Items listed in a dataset
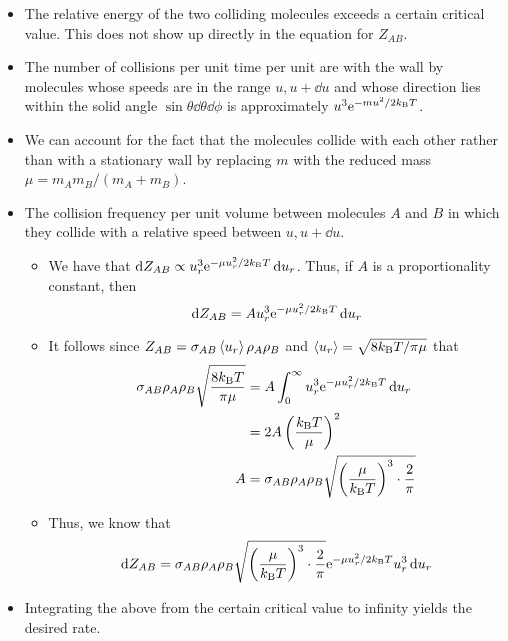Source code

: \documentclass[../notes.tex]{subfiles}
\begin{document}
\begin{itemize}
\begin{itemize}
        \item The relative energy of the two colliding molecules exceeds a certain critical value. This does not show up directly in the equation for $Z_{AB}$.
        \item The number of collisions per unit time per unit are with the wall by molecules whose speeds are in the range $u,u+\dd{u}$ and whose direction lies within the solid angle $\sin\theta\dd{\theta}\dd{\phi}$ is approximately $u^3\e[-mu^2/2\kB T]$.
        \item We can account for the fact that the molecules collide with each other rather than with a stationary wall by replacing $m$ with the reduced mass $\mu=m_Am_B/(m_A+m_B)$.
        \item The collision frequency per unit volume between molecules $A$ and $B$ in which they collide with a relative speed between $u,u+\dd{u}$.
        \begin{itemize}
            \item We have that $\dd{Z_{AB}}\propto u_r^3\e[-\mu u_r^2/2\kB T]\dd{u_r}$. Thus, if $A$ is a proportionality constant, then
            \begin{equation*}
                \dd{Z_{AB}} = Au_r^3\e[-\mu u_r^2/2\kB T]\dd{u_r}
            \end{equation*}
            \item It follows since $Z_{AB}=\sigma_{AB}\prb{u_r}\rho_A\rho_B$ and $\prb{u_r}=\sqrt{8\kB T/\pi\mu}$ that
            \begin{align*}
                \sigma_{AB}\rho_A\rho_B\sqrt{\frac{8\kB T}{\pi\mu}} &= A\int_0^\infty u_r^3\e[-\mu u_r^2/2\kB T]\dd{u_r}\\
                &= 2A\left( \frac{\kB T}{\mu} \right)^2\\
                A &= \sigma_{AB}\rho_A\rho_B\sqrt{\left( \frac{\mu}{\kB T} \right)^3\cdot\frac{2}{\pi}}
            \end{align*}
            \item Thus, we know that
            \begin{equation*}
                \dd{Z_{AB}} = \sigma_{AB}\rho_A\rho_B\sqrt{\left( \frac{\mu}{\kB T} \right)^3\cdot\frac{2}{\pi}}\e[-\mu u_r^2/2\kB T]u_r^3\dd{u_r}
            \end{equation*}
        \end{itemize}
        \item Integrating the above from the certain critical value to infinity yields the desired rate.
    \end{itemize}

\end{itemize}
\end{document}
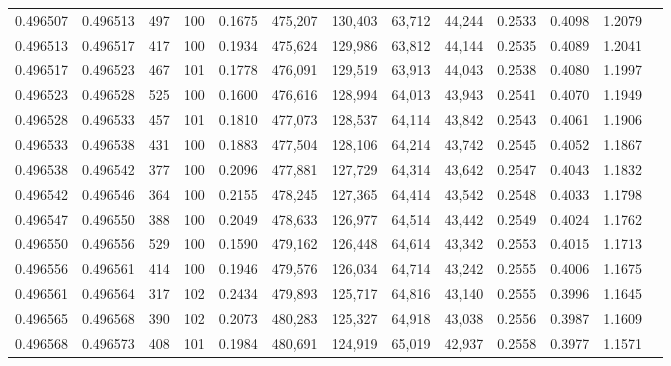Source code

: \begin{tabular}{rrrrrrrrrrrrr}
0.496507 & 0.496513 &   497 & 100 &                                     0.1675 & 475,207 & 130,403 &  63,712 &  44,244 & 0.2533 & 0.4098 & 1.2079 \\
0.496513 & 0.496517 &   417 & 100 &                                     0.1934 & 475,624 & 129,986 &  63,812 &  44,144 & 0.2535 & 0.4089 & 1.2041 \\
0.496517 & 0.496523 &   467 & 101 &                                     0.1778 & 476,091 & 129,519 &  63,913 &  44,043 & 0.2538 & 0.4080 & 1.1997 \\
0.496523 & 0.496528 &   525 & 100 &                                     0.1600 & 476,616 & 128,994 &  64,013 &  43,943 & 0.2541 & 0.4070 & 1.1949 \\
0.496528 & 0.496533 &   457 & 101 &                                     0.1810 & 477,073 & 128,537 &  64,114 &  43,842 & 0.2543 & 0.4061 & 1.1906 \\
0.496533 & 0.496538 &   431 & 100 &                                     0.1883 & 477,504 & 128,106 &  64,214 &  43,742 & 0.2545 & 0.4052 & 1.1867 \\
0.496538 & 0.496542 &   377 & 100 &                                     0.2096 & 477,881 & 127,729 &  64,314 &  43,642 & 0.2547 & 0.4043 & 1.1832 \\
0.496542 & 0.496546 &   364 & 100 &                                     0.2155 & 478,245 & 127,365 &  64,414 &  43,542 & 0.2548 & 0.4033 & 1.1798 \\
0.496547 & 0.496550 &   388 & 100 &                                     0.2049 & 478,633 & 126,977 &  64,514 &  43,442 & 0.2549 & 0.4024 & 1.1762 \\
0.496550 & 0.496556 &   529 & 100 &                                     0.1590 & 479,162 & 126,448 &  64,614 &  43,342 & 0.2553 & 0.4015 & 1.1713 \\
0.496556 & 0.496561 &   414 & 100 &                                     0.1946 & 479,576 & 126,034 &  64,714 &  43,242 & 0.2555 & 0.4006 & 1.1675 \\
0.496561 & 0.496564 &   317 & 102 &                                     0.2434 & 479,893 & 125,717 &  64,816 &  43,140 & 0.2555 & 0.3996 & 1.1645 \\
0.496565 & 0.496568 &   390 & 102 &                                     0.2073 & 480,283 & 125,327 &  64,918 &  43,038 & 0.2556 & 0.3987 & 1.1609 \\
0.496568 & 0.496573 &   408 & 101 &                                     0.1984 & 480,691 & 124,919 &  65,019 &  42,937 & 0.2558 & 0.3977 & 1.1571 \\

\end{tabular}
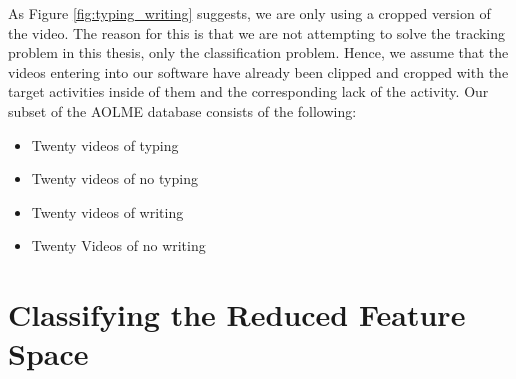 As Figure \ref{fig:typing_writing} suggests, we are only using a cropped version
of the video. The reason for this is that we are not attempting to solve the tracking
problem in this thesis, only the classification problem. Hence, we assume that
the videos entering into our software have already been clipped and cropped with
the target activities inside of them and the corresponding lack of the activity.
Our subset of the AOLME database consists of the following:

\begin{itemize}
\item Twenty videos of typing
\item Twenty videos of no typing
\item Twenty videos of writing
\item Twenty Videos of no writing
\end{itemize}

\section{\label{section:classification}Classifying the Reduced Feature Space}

...

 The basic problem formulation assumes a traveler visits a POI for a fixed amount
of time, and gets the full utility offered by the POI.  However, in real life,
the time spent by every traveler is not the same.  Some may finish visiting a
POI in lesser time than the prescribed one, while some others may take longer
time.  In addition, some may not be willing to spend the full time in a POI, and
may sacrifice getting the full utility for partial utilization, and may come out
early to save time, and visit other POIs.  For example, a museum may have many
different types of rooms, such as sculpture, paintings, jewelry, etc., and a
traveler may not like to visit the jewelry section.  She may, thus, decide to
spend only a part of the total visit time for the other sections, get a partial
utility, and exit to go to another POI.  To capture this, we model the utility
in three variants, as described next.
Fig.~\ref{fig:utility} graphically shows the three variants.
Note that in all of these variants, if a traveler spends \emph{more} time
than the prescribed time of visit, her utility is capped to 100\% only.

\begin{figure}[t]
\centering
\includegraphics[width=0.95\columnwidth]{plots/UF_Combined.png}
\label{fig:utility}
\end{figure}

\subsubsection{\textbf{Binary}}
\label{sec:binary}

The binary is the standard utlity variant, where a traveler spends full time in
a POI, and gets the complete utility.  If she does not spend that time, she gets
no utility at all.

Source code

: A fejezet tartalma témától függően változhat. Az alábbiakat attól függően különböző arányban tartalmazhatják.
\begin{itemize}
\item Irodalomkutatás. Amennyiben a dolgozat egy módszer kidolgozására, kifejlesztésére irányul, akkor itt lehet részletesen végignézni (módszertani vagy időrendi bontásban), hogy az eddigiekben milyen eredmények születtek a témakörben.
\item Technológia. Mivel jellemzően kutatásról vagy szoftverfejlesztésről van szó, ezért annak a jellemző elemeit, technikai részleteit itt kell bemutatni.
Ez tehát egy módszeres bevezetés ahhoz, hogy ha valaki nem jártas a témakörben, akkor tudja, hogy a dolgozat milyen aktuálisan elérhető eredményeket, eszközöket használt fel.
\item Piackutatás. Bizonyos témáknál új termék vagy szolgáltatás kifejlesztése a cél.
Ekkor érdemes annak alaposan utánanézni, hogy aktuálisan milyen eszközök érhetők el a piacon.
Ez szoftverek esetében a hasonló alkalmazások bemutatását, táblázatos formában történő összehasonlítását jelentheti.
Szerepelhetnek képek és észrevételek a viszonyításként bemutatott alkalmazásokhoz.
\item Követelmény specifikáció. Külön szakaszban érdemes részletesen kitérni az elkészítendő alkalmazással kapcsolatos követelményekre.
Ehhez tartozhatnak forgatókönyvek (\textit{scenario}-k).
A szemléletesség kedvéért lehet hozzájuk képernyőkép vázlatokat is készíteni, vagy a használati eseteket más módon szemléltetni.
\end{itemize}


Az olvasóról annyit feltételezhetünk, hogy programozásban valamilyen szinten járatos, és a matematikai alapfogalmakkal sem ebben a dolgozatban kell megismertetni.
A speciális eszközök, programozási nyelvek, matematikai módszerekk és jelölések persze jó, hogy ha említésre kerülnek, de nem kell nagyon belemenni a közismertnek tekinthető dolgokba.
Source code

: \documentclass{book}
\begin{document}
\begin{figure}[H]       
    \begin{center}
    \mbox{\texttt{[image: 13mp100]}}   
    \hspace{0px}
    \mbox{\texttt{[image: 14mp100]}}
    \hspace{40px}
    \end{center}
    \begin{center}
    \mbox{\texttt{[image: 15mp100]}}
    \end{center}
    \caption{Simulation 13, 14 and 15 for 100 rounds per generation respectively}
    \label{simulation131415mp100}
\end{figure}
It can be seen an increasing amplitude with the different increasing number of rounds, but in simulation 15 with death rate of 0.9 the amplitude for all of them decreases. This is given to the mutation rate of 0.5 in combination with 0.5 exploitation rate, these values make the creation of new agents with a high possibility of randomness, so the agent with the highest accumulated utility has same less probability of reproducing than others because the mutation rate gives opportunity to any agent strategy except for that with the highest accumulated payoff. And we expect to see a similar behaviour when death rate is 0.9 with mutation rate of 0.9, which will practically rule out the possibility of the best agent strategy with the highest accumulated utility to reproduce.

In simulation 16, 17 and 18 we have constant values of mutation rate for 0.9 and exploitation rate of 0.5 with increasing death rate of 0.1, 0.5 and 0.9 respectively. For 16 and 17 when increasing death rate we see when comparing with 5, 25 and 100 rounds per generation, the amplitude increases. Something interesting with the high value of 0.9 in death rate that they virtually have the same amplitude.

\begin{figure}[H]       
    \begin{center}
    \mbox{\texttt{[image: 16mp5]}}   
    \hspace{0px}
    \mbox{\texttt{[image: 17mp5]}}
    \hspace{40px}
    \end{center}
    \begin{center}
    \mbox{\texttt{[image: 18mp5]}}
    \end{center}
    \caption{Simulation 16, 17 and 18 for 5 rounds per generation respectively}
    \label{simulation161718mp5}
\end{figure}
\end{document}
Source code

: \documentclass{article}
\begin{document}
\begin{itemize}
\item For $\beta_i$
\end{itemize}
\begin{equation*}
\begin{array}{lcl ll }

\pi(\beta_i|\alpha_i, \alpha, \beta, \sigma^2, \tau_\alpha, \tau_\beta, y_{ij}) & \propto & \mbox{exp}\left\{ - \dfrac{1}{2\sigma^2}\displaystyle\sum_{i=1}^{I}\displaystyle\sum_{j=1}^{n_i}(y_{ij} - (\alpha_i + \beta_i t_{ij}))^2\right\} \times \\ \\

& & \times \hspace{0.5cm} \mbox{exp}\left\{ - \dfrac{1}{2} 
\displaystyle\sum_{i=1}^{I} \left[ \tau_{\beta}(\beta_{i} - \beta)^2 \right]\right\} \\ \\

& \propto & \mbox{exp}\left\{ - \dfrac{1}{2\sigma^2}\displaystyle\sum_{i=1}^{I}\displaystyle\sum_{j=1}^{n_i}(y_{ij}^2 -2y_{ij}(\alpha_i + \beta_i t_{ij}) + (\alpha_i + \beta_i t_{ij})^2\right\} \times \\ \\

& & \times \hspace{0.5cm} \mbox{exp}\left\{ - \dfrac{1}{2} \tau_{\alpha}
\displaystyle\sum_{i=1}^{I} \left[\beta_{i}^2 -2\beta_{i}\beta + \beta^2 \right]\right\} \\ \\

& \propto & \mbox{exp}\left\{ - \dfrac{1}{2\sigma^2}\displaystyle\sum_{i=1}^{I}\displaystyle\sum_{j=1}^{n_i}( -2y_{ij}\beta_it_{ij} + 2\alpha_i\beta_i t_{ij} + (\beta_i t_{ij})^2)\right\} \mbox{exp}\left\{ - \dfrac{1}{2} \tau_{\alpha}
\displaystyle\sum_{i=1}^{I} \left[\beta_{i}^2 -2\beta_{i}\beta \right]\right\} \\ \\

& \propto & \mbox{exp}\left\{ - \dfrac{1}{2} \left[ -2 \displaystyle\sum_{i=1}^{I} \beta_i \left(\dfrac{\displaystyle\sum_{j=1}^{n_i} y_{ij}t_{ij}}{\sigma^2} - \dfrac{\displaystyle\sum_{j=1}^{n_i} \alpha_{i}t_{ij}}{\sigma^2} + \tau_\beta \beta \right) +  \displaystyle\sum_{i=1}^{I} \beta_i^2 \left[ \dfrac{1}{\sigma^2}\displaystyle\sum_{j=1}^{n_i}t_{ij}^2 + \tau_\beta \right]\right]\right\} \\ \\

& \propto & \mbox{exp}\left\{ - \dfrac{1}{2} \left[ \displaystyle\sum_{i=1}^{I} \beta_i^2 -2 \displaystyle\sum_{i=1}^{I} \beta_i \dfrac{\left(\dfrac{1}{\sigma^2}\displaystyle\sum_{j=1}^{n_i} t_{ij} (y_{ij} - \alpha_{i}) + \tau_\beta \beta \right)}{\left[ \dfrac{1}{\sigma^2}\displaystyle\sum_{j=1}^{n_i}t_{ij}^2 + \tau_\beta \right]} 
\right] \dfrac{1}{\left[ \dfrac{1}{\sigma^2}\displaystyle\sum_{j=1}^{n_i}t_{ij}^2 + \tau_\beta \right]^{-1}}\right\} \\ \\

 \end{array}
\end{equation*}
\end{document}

Description of the task
Go line by line through the data above and report each one that holds the string "aktuálisan".

Exercise result
Ez tehát egy módszeres bevezetés ahhoz, hogy ha valaki nem jártas a témakörben, akkor tudja, hogy a dolgozat milyen aktuálisan elérhető eredményeket, eszközöket használt fel.
Ekkor érdemes annak alaposan utánanézni, hogy aktuálisan milyen eszközök érhetők el a piacon.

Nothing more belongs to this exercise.